Y a-t-il entre nous quelque chose d’inoubliable ?
Quelque chose qu’aucune déflagration atomique n’emportera,
quelque chose que la grande fosse commune du temps
ne saurait engloutir ?

Toi, dont les dégradations lentes de ma mémoire
effacent le nom et le visage,
qu’as-tu d’inoubliable ?

Tout est-il vraiment impermanent ?
Est-ce de ton impermanence, de la mienne et de toute chose
dont je dois me souvenir pour être lucide et vrai ?

Cette impermanence,
n’est-ce pas ce que nous avons de plus singulier et de plus commun ?
un immémorial qui précède tout chagrin et toute nostalgie, c’est-à-dire toute mémoire.
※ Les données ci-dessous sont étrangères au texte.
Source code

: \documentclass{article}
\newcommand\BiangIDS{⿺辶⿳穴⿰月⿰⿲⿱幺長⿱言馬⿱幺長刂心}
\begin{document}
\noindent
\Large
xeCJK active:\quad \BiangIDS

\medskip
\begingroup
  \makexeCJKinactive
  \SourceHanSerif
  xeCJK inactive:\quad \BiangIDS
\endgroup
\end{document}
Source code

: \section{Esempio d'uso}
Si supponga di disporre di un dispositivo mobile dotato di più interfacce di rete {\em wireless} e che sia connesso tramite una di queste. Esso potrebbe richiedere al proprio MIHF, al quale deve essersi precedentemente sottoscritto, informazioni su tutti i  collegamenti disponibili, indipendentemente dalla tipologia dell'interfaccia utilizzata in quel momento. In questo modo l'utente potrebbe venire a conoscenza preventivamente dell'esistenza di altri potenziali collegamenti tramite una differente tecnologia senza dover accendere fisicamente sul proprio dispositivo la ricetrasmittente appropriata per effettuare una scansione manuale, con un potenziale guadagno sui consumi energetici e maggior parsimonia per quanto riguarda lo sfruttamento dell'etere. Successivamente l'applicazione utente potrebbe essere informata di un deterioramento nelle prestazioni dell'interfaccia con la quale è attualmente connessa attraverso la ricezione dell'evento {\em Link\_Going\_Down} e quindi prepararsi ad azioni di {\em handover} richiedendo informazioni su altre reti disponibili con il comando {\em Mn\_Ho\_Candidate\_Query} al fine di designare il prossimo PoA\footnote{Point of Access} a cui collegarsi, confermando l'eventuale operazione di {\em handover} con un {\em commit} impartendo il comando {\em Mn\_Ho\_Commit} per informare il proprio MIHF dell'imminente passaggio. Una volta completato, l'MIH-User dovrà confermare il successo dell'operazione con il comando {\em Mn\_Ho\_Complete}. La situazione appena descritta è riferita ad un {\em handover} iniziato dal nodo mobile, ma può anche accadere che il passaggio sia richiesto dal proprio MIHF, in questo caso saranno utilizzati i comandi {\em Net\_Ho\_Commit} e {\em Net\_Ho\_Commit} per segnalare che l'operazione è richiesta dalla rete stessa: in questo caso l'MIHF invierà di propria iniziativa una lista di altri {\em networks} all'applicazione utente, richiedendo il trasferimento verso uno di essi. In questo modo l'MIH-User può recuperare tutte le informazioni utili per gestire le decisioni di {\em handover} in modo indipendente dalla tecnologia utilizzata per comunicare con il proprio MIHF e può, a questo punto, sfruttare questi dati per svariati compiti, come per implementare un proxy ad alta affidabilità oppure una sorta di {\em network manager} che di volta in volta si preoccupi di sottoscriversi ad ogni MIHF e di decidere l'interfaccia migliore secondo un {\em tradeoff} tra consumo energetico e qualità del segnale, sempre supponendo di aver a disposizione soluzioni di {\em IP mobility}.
Prendre soin de notre impermanence…
Chérir ce qui doit bientôt disparaître
plutôt que folie et l’illusion.

N’est-ce pas miracle de l’amour
et de la grâce,
qui seuls peuvent arracher à l’emprise de l’oubli
et de la mort ces fragments de chair et de conscience que j’appelle toi,
et ces humeurs irascibles et changeantes
que tu prends pour moi ?

Où peut s’enraciner
la relation de deux, trois ou mille impermanences,
sinon dans ce fond d’immémorial dont la tendresse, parfois (
même en temps de guerre) ravive le souvenir ?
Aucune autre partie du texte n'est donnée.